#### EXERCISE BRIEF
Set down all of the records exactly, leaving none out.

#### SOURCE RECORDS
----------------------------------------

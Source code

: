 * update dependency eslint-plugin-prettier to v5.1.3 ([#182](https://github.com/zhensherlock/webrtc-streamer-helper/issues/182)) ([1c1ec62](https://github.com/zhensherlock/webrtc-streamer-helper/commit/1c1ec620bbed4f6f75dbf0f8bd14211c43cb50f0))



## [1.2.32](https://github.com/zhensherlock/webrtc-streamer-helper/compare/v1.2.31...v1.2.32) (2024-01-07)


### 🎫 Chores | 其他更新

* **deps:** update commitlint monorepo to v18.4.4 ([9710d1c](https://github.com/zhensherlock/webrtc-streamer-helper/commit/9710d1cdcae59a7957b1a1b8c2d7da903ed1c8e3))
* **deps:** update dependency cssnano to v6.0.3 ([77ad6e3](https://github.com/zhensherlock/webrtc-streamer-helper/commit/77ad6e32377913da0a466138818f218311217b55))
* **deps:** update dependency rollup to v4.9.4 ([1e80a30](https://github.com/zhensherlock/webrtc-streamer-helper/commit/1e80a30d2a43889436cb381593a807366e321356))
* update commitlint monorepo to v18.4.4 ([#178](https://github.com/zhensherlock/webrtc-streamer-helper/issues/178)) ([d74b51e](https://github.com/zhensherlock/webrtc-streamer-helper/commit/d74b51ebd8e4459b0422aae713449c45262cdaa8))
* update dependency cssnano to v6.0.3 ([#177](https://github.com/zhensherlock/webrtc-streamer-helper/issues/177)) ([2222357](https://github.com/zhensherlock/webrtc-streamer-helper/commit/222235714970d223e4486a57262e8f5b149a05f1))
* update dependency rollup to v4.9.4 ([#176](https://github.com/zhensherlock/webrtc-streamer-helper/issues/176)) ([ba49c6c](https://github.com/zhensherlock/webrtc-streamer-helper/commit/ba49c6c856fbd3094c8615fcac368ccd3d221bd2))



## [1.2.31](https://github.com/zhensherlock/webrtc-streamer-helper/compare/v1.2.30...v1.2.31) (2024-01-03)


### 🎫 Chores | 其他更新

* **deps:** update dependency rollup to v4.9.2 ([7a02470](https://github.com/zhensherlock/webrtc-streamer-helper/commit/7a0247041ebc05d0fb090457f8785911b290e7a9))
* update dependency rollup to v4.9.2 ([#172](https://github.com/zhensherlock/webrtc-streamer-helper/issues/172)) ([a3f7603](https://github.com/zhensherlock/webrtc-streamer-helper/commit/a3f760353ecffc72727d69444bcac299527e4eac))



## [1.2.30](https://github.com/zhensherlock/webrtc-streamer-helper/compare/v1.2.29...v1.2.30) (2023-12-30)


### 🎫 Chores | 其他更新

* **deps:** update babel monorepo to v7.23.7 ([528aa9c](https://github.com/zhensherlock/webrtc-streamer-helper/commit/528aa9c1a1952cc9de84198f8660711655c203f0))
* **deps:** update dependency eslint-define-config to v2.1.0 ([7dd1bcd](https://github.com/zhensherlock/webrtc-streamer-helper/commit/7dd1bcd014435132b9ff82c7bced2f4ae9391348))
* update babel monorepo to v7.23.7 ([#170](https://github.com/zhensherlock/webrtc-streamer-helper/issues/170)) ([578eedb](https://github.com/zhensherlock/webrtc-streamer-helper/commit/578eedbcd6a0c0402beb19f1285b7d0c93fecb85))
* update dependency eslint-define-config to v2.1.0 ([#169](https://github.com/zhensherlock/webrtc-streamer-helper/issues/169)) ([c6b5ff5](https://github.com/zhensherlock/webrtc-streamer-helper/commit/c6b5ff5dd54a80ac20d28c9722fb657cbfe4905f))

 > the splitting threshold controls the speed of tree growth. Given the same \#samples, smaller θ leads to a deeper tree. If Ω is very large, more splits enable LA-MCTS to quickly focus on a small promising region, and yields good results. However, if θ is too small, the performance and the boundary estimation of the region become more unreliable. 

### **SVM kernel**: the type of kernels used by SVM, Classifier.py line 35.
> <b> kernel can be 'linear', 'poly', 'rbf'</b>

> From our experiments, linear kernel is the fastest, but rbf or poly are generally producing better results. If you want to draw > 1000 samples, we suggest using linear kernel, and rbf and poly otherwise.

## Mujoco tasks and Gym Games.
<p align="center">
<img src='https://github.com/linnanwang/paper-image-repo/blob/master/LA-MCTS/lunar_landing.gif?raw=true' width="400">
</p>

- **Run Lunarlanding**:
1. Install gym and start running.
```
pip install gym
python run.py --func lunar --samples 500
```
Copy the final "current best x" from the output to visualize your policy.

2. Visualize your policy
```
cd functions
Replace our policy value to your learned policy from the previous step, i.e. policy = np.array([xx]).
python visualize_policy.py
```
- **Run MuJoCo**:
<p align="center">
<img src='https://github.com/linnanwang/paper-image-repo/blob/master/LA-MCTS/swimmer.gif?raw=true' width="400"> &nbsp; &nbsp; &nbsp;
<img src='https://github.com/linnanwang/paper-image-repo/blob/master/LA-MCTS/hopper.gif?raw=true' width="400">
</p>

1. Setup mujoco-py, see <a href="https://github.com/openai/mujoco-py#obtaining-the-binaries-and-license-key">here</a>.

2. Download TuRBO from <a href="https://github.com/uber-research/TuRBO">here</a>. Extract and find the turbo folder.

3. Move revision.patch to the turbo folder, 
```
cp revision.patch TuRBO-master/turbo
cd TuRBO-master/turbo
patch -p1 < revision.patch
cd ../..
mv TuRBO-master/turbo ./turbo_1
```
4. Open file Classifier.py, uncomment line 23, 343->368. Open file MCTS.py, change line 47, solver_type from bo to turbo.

----------------------------------------

#### EXERCISE RESPONSE
Source code

: * update dependency eslint-plugin-prettier to v5.1.3 ([#182](https://github.com/zhensherlock/webrtc-streamer-helper/issues/182)) ([1c1ec62](https://github.com/zhensherlock/webrtc-streamer-helper/commit/1c1ec620bbed4f6f75dbf0f8bd14211c43cb50f0))



## [1.2.32](https://github.com/zhensherlock/webrtc-streamer-helper/compare/v1.2.31...v1.2.32) (2024-01-07)


### 🎫 Chores | 其他更新

* **deps:** update commitlint monorepo to v18.4.4 ([9710d1c](https://github.com/zhensherlock/webrtc-streamer-helper/commit/9710d1cdcae59a7957b1a1b8c2d7da903ed1c8e3))
* **deps:** update dependency cssnano to v6.0.3 ([77ad6e3](https://github.com/zhensherlock/webrtc-streamer-helper/commit/77ad6e32377913da0a466138818f218311217b55))
* **deps:** update dependency rollup to v4.9.4 ([1e80a30](https://github.com/zhensherlock/webrtc-streamer-helper/commit/1e80a30d2a43889436cb381593a807366e321356))
* update commitlint monorepo to v18.4.4 ([#178](https://github.com/zhensherlock/webrtc-streamer-helper/issues/178)) ([d74b51e](https://github.com/zhensherlock/webrtc-streamer-helper/commit/d74b51ebd8e4459b0422aae713449c45262cdaa8))
* update dependency cssnano to v6.0.3 ([#177](https://github.com/zhensherlock/webrtc-streamer-helper/issues/177)) ([2222357](https://github.com/zhensherlock/webrtc-streamer-helper/commit/222235714970d223e4486a57262e8f5b149a05f1))
* update dependency rollup to v4.9.4 ([#176](https://github.com/zhensherlock/webrtc-streamer-helper/issues/176)) ([ba49c6c](https://github.com/zhensherlock/webrtc-streamer-helper/commit/ba49c6c856fbd3094c8615fcac368ccd3d221bd2))



## [1.2.31](https://github.com/zhensherlock/webrtc-streamer-helper/compare/v1.2.30...v1.2.31) (2024-01-03)


### 🎫 Chores | 其他更新

* **deps:** update dependency rollup to v4.9.2 ([7a02470](https://github.com/zhensherlock/webrtc-streamer-helper/commit/7a0247041ebc05d0fb090457f8785911b290e7a9))
* update dependency rollup to v4.9.2 ([#172](https://github.com/zhensherlock/webrtc-streamer-helper/issues/172)) ([a3f7603](https://github.com/zhensherlock/webrtc-streamer-helper/commit/a3f760353ecffc72727d69444bcac299527e4eac))



## [1.2.30](https://github.com/zhensherlock/webrtc-streamer-helper/compare/v1.2.29...v1.2.30) (2023-12-30)


### 🎫 Chores | 其他更新

* **deps:** update babel monorepo to v7.23.7 ([528aa9c](https://github.com/zhensherlock/webrtc-streamer-helper/commit/528aa9c1a1952cc9de84198f8660711655c203f0))
* **deps:** update dependency eslint-define-config to v2.1.0 ([7dd1bcd](https://github.com/zhensherlock/webrtc-streamer-helper/commit/7dd1bcd014435132b9ff82c7bced2f4ae9391348))
* update babel monorepo to v7.23.7 ([#170](https://github.com/zhensherlock/webrtc-streamer-helper/issues/170)) ([578eedb](https://github.com/zhensherlock/webrtc-streamer-helper/commit/578eedbcd6a0c0402beb19f1285b7d0c93fecb85))
* update dependency eslint-define-config to v2.1.0 ([#169](https://github.com/zhensherlock/webrtc-streamer-helper/issues/169)) ([c6b5ff5](https://github.com/zhensherlock/webrtc-streamer-helper/commit/c6b5ff5dd54a80ac20d28c9722fb657cbfe4905f))

 > the splitting threshold controls the speed of tree growth. Given the same \#samples, smaller θ leads to a deeper tree. If Ω is very large, more splits enable LA-MCTS to quickly focus on a small promising region, and yields good results. However, if θ is too small, the performance and the boundary estimation of the region become more unreliable. 

### **SVM kernel**: the type of kernels used by SVM, Classifier.py line 35.
> <b> kernel can be 'linear', 'poly', 'rbf'</b>

> From our experiments, linear kernel is the fastest, but rbf or poly are generally producing better results. If you want to draw > 1000 samples, we suggest using linear kernel, and rbf and poly otherwise.

## Mujoco tasks and Gym Games.
<p align="center">
<img src='https://github.com/linnanwang/paper-image-repo/blob/master/LA-MCTS/lunar_landing.gif?raw=true' width="400">
</p>

- **Run Lunarlanding**:
1. Install gym and start running.
```
pip install gym
python run.py --func lunar --samples 500
```
Copy the final "current best x" from the output to visualize your policy.

2. Visualize your policy
```
cd functions
Replace our policy value to your learned policy from the previous step, i.e. policy = np.array([xx]).
python visualize_policy.py
```
- **Run MuJoCo**:
<p align="center">
<img src='https://github.com/linnanwang/paper-image-repo/blob/master/LA-MCTS/swimmer.gif?raw=true' width="400"> &nbsp; &nbsp; &nbsp;
<img src='https://github.com/linnanwang/paper-image-repo/blob/master/LA-MCTS/hopper.gif?raw=true' width="400">
</p>

1. Setup mujoco-py, see <a href="https://github.com/openai/mujoco-py#obtaining-the-binaries-and-license-key">here</a>.

2. Download TuRBO from <a href="https://github.com/uber-research/TuRBO">here</a>. Extract and find the turbo folder.

3. Move revision.patch to the turbo folder, 
```
cp revision.patch TuRBO-master/turbo
cd TuRBO-master/turbo
patch -p1 < revision.patch
cd ../..
mv TuRBO-master/turbo ./turbo_1
```
4. Open file Classifier.py, uncomment line 23, 343->368. Open file MCTS.py, change line 47, solver_type from bo to turbo.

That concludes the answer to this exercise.